§ Your goal
Retype every record that follows, character for character.

Saved entries:
----

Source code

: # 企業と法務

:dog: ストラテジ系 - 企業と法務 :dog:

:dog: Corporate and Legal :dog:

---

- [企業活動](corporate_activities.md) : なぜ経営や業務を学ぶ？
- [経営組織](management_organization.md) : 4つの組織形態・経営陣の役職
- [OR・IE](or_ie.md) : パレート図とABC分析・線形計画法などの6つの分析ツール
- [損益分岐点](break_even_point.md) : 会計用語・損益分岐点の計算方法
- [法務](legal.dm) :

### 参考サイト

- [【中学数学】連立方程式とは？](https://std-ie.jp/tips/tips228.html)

----

§ Answer to this exercise
Source code

: # 企業と法務

:dog: ストラテジ系 - 企業と法務 :dog:

:dog: Corporate and Legal :dog:

---

- [企業活動](corporate_activities.md) : なぜ経営や業務を学ぶ？
- [経営組織](management_organization.md) : 4つの組織形態・経営陣の役職
- [OR・IE](or_ie.md) : パレート図とABC分析・線形計画法などの6つの分析ツール
- [損益分岐点](break_even_point.md) : 会計用語・損益分岐点の計算方法
- [法務](legal.dm) :

### 参考サイト

- [【中学数学】連立方程式とは？](https://std-ie.jp/tips/tips228.html)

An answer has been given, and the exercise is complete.